Langit kala itu biru terang dengan ombak yang begitu tenang, angin yang bertiup sepoi-sepoi menerpa rambutnya yang panjang. Daeng Serang bersama beberapa pengawal pengiringnya tiba di perairan yang paling dikenangnya sepanjang hidup. Daeng Serang bergerak ke arah haluan kapal, mengambil teropong dan mengarahkannya ke daratan, ia mengenang sewaktu masih belia sering mencari kerang dan binatang laut lainnya disana.
Hari itu adalah hari yang menyenangkan sekaligus menegangkan baginya, bisa melihat kembali tanah kelahirannya adalah sebuah keberuntungan, namun itu juga berarti cepat atau lambat hari-hari penentuan akan segera ia jelang.

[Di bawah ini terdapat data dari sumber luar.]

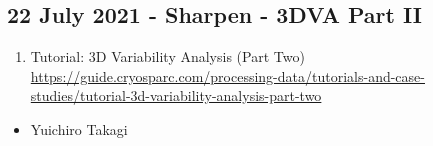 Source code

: \documentclass[11pt, oneside]{article}   	%
\begin{document}
\subsection{22 July 2021 - Sharpen - 3DVA Part II}
\begin{enumerate}
	\item Tutorial: 3D Variability Analysis (Part Two) \url{https://guide.cryosparc.com/processing-data/tutorials-and-case-studies/tutorial-3d-variability-analysis-part-two}
\end{enumerate}
\begin{itemize}
	\item Yuichiro Takagi
\end{itemize}





\end{document}
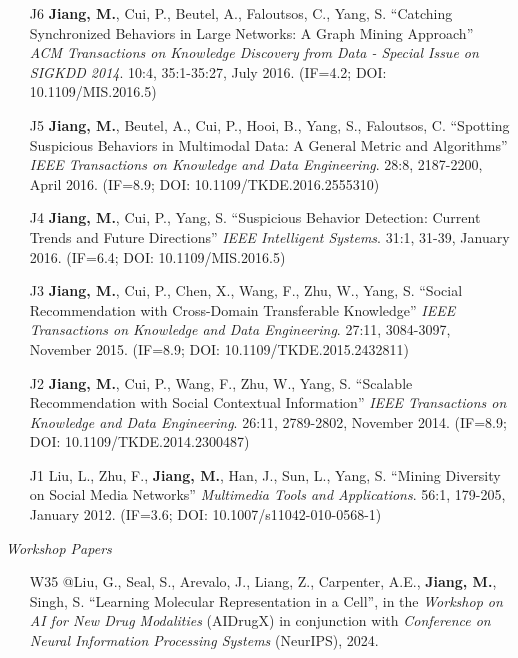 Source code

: \documentclass[10pt]{article}
\newenvironment{myindentpar}[1]%
{\begin{list}{}%
         {\setlength{\leftmargin}{#1}}%
         \item[]%
}
{\end{list}}
\newcounter{list}
\begin{document}
\begin{myindentpar}{0.00cm}
\begin{enumerate}[leftmargin=.5cm]
\item[J6] \textbf{Jiang, M.}, Cui, P., Beutel, A., Faloutsos, C., Yang, S. ``Catching Synchronized Behaviors in Large Networks: A Graph Mining Approach'' \textit{ACM Transactions on Knowledge Discovery from Data - Special Issue on SIGKDD 2014}. 10:4, 35:1-35:27, July 2016. (IF=4.2; DOI: 10.1109/MIS.2016.5)

\item[J5] \textbf{Jiang, M.}, Beutel, A., Cui, P., Hooi, B., Yang, S., Faloutsos, C. ``Spotting Suspicious Behaviors in Multimodal Data: A General Metric and Algorithms'' \textit{IEEE Transactions on Knowledge and Data Engineering}. 28:8, 2187-2200, April 2016. (IF=8.9; DOI: 10.1109/TKDE.2016.2555310)

\item[J4] \textbf{Jiang, M.}, Cui, P., Yang, S. ``Suspicious Behavior Detection: Current Trends and Future Directions'' \textit{IEEE Intelligent Systems}. 31:1, 31-39, January 2016. (IF=6.4; DOI: 10.1109/MIS.2016.5)

\item[J3] \textbf{Jiang, M.}, Cui, P., Chen, X., Wang, F., Zhu, W., Yang, S. ``Social Recommendation with Cross-Domain Transferable Knowledge'' \textit{IEEE Transactions on Knowledge and Data Engineering}. 27:11, 3084-3097, November 2015. (IF=8.9; DOI: 10.1109/TKDE.2015.2432811)

\item[J2] \textbf{Jiang, M.}, Cui, P., Wang, F., Zhu, W., Yang, S. ``Scalable Recommendation with Social Contextual Information'' \textit{IEEE Transactions on Knowledge and Data Engineering}. 26:11, 2789-2802, November 2014. (IF=8.9; DOI: 10.1109/TKDE.2014.2300487)

\item[J1] Liu, L., Zhu, F., \textbf{Jiang, M.}, Han, J., Sun, L., Yang, S. ``Mining Diversity on Social Media Networks'' \textit{Multimedia Tools and Applications}. 56:1, 179-205, January 2012. (IF=3.6; DOI: 10.1007/s11042-010-0568-1)

\end{enumerate}

\hspace{-0.25cm}\textit{Workshop Papers}

\begin{enumerate}[leftmargin=.5cm]

\item[W35] @Liu, G., Seal, S., Arevalo, J., Liang, Z., Carpenter, A.E., \textbf{Jiang, M.}, Singh, S. ``Learning Molecular Representation in a Cell'', in the \textit{Workshop on AI for New Drug Modalities} (AIDrugX) in conjunction with \textit{Conference on Neural Information Processing Systems} (NeurIPS), 2024. 
		

\end{enumerate}
\end{myindentpar}
\end{document}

Daeng Serang memalingkan wajah ke arah sahabatnya, tersenyum tipis, dan tak berapa lama ia masuk kembali ke ruang pertemuan yang berada di belakang ruang kemudi, ia mengeluarkan peta, menempatkan kotak di tiap sudutnya lalu mengamatinya secara saksama, “akhirnya kita kembali,” ujarnya. Kapten Van Spellen baru saja menuangkan arak ke cawan-cawan yang berada di depannya, sang kapten tertawa kecil mendengar perkataan koleganya itu, ia senang rekannya itu kelihatan begitu bersemangat, “mari bersulang,” katanya, yang disambut hangat oleh awak kapal yang lain, “selangkah lagi misi kita ini akan segera kita tuntaskan,” lanjut Sang Kapten.

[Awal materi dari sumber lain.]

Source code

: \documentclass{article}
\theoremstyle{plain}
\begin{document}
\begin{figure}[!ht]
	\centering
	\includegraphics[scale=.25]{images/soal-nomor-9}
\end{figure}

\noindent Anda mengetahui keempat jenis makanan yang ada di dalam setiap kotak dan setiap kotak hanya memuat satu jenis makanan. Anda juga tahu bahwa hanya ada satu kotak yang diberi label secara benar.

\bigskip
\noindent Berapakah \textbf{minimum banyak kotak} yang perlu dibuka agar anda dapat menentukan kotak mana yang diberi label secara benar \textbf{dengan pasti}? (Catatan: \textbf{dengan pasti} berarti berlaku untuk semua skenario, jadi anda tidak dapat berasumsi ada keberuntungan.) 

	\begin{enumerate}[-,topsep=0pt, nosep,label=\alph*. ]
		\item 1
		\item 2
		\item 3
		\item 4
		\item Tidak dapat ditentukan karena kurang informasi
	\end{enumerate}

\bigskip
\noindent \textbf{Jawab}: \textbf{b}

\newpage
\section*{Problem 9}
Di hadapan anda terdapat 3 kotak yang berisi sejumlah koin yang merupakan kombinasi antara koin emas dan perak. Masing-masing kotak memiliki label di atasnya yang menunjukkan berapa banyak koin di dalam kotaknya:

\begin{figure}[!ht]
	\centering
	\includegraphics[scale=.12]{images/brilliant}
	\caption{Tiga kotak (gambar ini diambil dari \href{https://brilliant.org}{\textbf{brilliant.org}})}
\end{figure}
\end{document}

Pelayaran mereka kali ini memang terbilang aman dan bersahabat, tak ada cuaca buruk sepanjang perjalanan, badai yang biasanya berkecamuk pada pelayaran bulan-bulan itu tak nampak, sepertinya alam semesta merestui ekspedisi mereka. “Kita tak bisa berlama-lama di perairan ini, kedatangan kita sudah pasti dilaporkan prajurit utusan tadi, dan kerajaan akan melakukan berbagai upaya agar expedisi ini gagal,” sergah, Daeng Serang.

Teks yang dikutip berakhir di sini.